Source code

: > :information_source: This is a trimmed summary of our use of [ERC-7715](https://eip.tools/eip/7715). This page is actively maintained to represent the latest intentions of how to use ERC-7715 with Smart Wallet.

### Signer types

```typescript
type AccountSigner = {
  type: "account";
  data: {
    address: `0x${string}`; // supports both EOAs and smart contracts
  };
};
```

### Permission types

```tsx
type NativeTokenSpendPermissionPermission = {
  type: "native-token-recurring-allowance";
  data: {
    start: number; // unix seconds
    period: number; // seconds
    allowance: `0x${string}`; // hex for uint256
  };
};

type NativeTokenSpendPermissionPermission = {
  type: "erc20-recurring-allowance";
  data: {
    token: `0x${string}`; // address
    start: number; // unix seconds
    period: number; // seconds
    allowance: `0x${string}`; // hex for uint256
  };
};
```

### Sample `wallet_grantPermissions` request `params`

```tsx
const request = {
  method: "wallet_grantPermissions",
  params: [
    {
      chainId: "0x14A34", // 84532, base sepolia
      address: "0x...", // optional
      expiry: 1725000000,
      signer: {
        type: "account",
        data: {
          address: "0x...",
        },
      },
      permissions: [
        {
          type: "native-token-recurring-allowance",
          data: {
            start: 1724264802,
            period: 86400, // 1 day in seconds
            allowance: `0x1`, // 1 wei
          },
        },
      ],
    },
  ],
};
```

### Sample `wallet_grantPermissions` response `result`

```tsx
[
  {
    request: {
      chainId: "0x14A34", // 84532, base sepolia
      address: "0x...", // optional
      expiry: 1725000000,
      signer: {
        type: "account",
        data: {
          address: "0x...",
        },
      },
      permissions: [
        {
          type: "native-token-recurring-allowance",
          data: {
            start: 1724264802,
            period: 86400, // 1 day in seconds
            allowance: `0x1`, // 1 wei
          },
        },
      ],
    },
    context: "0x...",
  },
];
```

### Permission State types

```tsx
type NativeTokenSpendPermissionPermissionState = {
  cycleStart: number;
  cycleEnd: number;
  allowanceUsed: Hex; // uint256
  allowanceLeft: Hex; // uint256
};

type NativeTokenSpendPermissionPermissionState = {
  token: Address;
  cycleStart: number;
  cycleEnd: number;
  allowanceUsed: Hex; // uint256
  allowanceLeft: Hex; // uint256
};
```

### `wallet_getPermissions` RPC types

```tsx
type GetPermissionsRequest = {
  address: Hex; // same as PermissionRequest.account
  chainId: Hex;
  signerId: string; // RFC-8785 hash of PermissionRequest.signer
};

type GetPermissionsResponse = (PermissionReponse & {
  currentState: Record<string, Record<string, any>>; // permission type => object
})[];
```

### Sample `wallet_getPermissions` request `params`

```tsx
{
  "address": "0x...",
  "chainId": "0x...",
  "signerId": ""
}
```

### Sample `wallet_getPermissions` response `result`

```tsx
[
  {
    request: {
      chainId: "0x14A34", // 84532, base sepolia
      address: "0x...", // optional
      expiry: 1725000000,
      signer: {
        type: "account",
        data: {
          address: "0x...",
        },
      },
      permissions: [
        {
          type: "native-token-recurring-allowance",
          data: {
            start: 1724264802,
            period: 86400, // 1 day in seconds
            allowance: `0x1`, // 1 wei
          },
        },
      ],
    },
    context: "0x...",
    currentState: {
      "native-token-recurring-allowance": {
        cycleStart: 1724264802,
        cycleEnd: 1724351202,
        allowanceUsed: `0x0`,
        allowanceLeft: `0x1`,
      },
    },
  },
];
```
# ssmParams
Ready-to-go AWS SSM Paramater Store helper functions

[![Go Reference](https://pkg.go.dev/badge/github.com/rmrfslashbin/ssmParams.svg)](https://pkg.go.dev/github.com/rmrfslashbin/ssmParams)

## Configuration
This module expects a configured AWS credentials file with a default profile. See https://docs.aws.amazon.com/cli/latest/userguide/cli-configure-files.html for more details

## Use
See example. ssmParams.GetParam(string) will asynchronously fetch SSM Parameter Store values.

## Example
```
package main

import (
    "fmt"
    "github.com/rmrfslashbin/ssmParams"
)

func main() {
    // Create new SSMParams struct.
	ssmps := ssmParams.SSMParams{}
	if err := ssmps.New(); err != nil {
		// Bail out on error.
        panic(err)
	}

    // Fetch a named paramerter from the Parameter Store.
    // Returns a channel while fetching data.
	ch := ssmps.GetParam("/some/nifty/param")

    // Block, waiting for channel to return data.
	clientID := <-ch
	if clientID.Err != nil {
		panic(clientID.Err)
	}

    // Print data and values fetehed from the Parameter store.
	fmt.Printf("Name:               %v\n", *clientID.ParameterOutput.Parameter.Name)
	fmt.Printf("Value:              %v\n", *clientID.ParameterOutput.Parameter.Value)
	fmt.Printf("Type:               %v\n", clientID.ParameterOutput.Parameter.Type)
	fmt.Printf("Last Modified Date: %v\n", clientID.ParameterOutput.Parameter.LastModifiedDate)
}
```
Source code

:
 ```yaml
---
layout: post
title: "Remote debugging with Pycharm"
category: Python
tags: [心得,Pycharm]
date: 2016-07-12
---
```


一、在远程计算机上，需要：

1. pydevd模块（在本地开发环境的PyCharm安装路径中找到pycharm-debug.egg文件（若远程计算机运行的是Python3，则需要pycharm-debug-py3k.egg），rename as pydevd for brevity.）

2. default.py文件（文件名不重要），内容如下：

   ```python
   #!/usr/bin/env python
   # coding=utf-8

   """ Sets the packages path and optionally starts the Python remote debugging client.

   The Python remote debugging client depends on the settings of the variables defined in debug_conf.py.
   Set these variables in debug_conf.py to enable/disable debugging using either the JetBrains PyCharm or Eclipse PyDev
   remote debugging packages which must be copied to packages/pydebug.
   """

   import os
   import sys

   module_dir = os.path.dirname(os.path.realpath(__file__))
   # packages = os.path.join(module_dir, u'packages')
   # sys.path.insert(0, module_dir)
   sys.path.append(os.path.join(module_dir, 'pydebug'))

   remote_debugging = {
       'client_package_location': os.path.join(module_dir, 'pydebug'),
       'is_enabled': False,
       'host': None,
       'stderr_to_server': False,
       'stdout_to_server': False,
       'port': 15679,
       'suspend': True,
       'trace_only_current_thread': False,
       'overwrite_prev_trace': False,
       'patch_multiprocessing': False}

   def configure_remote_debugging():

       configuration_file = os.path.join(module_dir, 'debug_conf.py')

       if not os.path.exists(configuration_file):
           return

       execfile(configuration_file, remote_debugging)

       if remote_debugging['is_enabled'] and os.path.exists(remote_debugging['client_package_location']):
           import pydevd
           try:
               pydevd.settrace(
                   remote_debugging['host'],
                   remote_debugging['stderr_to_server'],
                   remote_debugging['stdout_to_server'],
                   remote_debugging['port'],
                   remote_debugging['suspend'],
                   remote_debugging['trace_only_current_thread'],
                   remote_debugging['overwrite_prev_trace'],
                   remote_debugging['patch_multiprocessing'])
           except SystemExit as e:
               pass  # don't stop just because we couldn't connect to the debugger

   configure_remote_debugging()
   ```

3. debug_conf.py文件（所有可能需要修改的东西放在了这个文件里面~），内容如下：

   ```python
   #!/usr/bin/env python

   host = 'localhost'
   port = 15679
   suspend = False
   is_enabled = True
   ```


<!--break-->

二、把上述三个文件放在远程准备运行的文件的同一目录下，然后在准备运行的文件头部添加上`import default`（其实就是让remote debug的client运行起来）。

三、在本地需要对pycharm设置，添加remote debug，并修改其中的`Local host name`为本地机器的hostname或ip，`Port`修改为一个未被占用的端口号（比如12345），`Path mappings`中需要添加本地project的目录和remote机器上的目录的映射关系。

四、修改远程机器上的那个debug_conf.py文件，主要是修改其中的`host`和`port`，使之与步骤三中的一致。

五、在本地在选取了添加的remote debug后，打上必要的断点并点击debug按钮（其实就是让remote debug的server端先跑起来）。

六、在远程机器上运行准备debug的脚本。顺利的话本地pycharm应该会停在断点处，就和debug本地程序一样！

WORK TO COMPLETE => Scan the records for the string "channel" and show every line that contains it.

RESPONSE =>
    // Returns a channel while fetching data.
    // Block, waiting for channel to return data.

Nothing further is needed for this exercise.